The great Indian wedding

The sales of Vedant Fashion are highly correlated to the wedding season. The Indian wedding market is massive at USD50 billion with around 3 million weddings or events taking place every year. According to news reports, the spending is growing and is likely to be around INR3.75 lakh crore this year.

According to Crisil, weddings are getting bigger, grander, and longer, fuelled by higher disposable incomes and a surge in discretionary spending. It expects the ethnic-apparel market to grow between 15% and 17% to nearly INR1.38 trillion by 2025, supported by a growing desire among Indians to wear traditional attire instead of western wear for big celebrations.

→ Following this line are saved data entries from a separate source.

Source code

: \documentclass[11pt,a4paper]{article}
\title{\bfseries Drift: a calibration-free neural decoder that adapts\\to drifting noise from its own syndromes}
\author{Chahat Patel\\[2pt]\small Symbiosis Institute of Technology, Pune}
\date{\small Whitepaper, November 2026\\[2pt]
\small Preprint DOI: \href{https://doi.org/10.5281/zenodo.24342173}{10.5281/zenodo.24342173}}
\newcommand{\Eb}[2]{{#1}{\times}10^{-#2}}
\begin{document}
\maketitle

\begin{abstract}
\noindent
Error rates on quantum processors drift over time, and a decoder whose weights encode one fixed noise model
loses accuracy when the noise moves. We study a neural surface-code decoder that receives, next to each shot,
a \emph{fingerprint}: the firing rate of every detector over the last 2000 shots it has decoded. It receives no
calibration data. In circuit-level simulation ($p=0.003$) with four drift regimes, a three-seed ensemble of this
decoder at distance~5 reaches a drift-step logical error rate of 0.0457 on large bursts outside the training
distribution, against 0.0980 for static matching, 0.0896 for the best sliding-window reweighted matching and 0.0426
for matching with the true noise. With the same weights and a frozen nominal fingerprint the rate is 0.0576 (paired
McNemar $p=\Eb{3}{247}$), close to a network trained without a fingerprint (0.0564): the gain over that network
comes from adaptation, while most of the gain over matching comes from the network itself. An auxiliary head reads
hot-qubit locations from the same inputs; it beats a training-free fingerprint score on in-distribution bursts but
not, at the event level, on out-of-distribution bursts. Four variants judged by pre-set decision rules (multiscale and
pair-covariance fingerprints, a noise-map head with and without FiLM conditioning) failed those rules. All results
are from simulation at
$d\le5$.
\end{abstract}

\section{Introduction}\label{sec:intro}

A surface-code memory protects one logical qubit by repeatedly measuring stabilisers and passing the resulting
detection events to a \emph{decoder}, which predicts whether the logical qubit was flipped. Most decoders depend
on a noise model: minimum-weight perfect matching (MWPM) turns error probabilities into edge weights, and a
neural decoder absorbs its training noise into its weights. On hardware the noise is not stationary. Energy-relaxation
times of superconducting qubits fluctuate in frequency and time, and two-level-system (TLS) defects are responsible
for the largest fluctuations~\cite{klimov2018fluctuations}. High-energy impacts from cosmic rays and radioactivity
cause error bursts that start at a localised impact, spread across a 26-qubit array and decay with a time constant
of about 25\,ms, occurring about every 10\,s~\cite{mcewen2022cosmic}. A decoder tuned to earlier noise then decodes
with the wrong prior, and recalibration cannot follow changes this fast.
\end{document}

While a lavish spending is done on everything, from venue to food to even flower arrangement, clothes hog the limelight. The business has become high-margin, elite, and high-fashion. And the organised market is growing at a very fast pace.

In the organised market, Vedant Fashion has a 40% market share which might be difficult to maintain as competition increases. “In the upcoming quarter, while April experiences a slight lull in wedding dates, May and June present an abundance of excellent opportunities. Moreover, as we analyse the entire year ahead, we are highly confident in the favourable wedding dates during Q3 and Q4. These trends align closely with our historical data, reinforcing our optimism for the current new financial year,”says Vedant Modi, chief marketing officer, Vedant Fashions.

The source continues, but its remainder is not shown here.